> [WHAT YOU HAVE TO DO]:
When a line in the data below includes "this", pick it out and copy it.

> [THE DATA]:
= = = = = = =
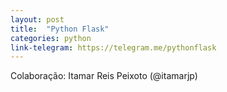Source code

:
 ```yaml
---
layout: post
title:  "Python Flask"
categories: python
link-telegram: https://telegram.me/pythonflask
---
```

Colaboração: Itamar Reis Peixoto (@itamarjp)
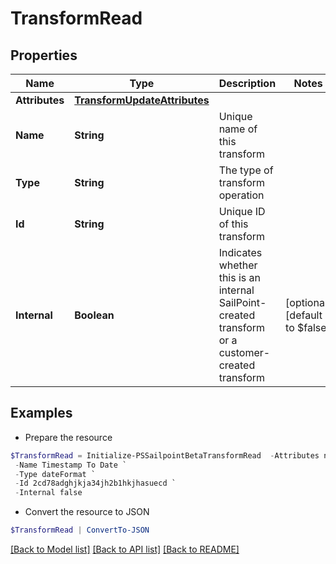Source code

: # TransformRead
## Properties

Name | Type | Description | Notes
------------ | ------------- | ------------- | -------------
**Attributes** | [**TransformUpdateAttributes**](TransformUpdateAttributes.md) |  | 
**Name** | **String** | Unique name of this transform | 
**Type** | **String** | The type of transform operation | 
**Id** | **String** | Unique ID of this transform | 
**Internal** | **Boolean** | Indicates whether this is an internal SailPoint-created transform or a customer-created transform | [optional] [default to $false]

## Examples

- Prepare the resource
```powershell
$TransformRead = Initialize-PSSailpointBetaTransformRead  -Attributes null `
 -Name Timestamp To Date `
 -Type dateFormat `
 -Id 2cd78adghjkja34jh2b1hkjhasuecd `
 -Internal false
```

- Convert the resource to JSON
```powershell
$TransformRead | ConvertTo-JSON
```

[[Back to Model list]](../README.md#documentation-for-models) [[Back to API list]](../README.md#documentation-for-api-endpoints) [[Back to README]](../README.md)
= = = = = = =
> [EXERCISE SOLUTION]:
**Name** | **String** | Unique name of this transform | 
**Id** | **String** | Unique ID of this transform | 
**Internal** | **Boolean** | Indicates whether this is an internal SailPoint-created transform or a customer-created transform | [optional] [default to $false]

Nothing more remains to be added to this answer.